Does it work? When you limit salt intake, studies show that this seems to have a positive benefit on your blood pressure. A meta-analysis published in 2020 in the journal Advances in Nutrition found that a DASH diet lowered blood pressure significantly in participants with and without hypertension. That same 2020 study in Nutrition concludes that olive oil fits neatly into the DASH diet because of how well it helps keep blood pressure lower. Another study looking at sodium intake shows that moving from a high-sodium intake to an intermediate one and then to a low-sodium intake consistently slashed hypertension. And, a 2018 study comparing the typical DASH diet to a high-fat version found that while both lowered blood pressure to the same extent, the former was associated with much lower levels of low-density lipoprotein, or bad cholesterol. All this is to say that so far, evidence shows the DASH diet contributes to stopping hypertension and keeping your heart healthy.
Blood pressure is also a key indicator of health and longevity. High blood pressure could indicate that your blood vessels are partially blocked or hardened with plaque, which restricts blood flow. This means your heart must work harder to pump the same amount of blood throughout your body. A forthcoming study in the Journal of Hypertension also underscores blood pressure as a key indicator for frailty later in life, showing that this single health factor is a key to many others. Maintaining a healthy blood pressure, then, is at least as important as maintaining a healthy weight.
No. 3: The MIND Diet
This diet, which stands for Mediterranean-DASH Intervention for Neurodegenerative Delay, is a mashup of the two previously ranked diets, this time targeting neurocognitive decline.

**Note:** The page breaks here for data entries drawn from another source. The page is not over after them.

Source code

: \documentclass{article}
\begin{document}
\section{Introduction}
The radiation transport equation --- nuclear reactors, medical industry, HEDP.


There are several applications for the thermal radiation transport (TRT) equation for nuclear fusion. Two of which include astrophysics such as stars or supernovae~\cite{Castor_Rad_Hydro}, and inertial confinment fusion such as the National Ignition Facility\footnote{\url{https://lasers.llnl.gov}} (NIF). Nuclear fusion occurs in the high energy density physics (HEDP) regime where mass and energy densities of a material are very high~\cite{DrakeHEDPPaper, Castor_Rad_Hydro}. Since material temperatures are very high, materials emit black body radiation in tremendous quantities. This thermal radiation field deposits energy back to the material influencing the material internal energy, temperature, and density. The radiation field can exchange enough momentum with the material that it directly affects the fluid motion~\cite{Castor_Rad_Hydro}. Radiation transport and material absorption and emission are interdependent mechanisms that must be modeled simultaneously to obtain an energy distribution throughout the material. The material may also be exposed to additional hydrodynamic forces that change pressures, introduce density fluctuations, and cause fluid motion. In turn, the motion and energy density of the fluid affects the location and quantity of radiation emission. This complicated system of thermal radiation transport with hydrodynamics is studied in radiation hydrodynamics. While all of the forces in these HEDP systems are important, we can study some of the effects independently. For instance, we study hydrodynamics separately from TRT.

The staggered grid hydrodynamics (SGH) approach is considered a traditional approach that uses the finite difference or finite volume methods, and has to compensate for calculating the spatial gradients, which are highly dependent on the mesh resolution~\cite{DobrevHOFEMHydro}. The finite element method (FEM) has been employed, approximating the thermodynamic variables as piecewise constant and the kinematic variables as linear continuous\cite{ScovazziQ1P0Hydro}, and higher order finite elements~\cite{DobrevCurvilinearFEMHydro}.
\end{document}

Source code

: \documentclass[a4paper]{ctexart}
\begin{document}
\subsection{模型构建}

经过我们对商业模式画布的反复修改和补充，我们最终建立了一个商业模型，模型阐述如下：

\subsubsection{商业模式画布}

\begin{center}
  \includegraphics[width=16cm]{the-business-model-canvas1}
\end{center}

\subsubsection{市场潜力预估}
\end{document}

While studies show that both the Mediterranean diet and the DASH diet improve our overall health, the evidence on whether this combo diet slows cognitive decline or staves off dementia requires further investigation. It’s possible that the conflation of lifestyle factors — the likelihood that someone who would partake in this diet also exercises regularly and refrains from smoking, for example — contributes to cognitive health. In other words, researchers still aren’t certain that health benefits come exclusively from food.
It’s easy to forget that there’s more to health than weight. Other people can’t see our cholesterol or blood pressure and are quick to make assumptions about how appearance correlates with overall health. These diets have a lot in common, not least of all that they prioritize a sustainable way to feed yourself.